Home > Hobart > Animals and Wildlife | Day Trips | Family | Fun for Children | Picnic Spots
Published September 12th 2014
These fish ain't for catching just feeding
Located in the beautiful Derwent Valley near the township of New Norfolk, the Salmon Ponds Heritage Hatchery and Gardens at Plenty, is a fantastic day trip from Hobart. The scenic drive will take you approximately 45 minutes and don't worry, you don't have to be an angling enthusiast or fishing nut to enjoy this beautiful spot as there is so much to see and do for all ages and abilities.

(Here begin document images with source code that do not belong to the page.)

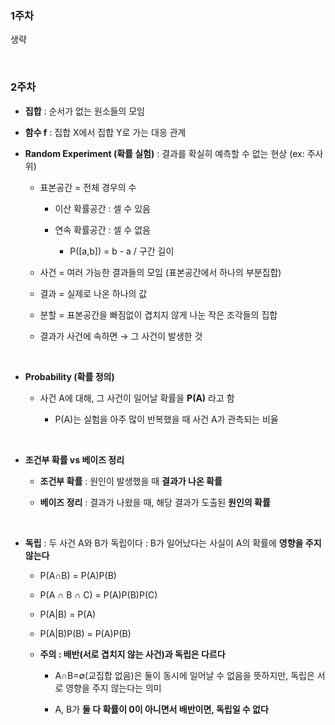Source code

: ### 1주차 

생략

<br/>

### 2주차 

- **집합** : 순서가 없는 원소들의 모임

- **함수 f** : 집합 X에서 집합 Y로 가는 대응 관계

- **Random Experiment (확률 실험)** : 결과를 확실히 예측할 수 없는 현상 (ex: 주사위)

    - 표본공간 = 전체 경우의 수
 
        - 이산 확률공간 : 셀 수 있음
     
        - 연속 확률공간 : 셀 수 없음
     
            - P([a,b]) = b - a / 구간 길이 

    - 사건 = 여러 가능한 결과들의 모임 (표본공간에서 하나의 부분집합)

    - 결과 = 실제로 나온 하나의 값

    - 분할 = 표본공간을 빠짐없이 겹치지 않게 나눈 작은 조각들의 집합

    - 결과가 사건에 속하면 → 그 사건이 발생한 것

<br/>

- **Probability (확률 정의)**

    - 사건 A에 대해, 그 사건이 일어날 확률을 **P(A)** 라고 함
 
        - P(A)는 실험을 아주 많이 반복했을 때 사건 A가 관측되는 비율 

<br/>

- **조건부 확률 vs 베이즈 정리**

    - **조건부 확률** : 원인이 발생했을 때 **결과가 나온 확률**
 
    - **베이즈 정리** : 결과가 나왔을 때, 해당 결과가 도출된 **원인의 확률**

<br/>

- **독립** : 두 사건 A와 B가 독립이다 : B가 일어났다는 사실이 A의 확률에 **영향을 주지 않는다**

    - P(A∩B) = P(A)P(B)
 
    - P(A ∩ B ∩ C) = P(A)P(B)P(C)
 
    - P(A|B) = P(A)
 
    - P(A|B)P(B) = P(A)P(B)
 
    - **주의 : 배반(서로 겹치지 않는 사건)과 독립은 다르다**
 
        - A∩B=∅(교집합 없음)은 둘이 동시에 일어날 수 없음을 뜻하지만, 독립은 서로 영향을 주지 않는다는 의미
     
        -  A, B가 **둘 다 확률이 0이 아니면서 배반이면, 독립일 수 없다**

When the Ponds opened in the mid 1800s, they were designed to be like an English Park - a place where you could take elegant strolls and picnic by the water under the shade of a beautiful oak tree. Since they first opened their gates way back then, the Ponds and Hatchery have been made available for public use and they are as popular as ever thanks to the management and maintenance of the Inland Fisheries Service.

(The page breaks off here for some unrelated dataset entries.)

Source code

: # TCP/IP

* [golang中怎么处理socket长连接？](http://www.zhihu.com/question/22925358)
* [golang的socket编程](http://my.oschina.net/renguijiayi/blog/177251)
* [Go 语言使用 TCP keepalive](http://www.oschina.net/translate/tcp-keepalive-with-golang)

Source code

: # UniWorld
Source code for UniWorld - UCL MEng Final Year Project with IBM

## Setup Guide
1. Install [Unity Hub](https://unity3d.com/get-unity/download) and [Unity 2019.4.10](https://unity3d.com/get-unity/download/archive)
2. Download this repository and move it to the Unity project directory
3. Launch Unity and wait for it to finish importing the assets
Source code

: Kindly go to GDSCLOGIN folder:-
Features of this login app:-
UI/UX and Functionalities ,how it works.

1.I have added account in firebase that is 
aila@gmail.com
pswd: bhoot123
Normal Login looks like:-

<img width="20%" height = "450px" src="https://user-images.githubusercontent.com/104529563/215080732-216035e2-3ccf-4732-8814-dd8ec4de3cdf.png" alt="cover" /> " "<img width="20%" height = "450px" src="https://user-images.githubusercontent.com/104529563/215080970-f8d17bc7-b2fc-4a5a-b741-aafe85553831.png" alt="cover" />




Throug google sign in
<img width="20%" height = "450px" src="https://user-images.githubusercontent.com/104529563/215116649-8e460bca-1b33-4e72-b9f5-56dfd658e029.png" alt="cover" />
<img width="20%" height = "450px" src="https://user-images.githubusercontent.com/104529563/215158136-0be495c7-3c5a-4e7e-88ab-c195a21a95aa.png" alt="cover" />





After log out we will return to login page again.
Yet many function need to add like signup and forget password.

When you arrive, you enter the visitors information centre and pay your entrance fee. Individual entrance fees start at $6.00 and a family pass will cost $22.00. Everyone is given a visitors sticker and a map of the area and then off you go on your explore. The first thing you see as you enter the gardens are the fish feed machines. Just a word of warning - make sure you bring along a few $2.00 coins. The fish can only be fed with the pellets provided. There are several feed machines located throughout the gardens and one tub of food costs $2.00. You do receive a lot of food for this amount but there are quite a few fish to feed and children being children, have a tendency to throw huge fistfuls into the ponds at one time. Hence why every single fish that we saw was so fat!

When you first look at the ponds you can be forgiven for thinking that there aren't any fish in them at all. As soon as you throw a few pellets into a pond it will take only seconds for a raging spectacle to begin. Fish appear out of nowhere and do their best interpretation of a fast spin on a washing machine trying to secure the pellets before their colleagues do. They flip, they thrash, they jump and they dive just to secure a measly little pellet. This sight can be a bit daunting at first, especially for the little people in your lives!

As the ponds are not protected by guard rails, fences or the like, you do indeed have to be careful that your kids or even you for that matter, don't end up in the drink. There are safety signs everywhere but it is very important that you don't let your children wander off without you. You aren't allowed to touch or catch the fish either (although there is a little fishing spot that has been specifically created for people with disabilities to enjoy the art of angling). All of the fish that you see are being specifically bred to help maintain the aquaculture industry of Tasmania.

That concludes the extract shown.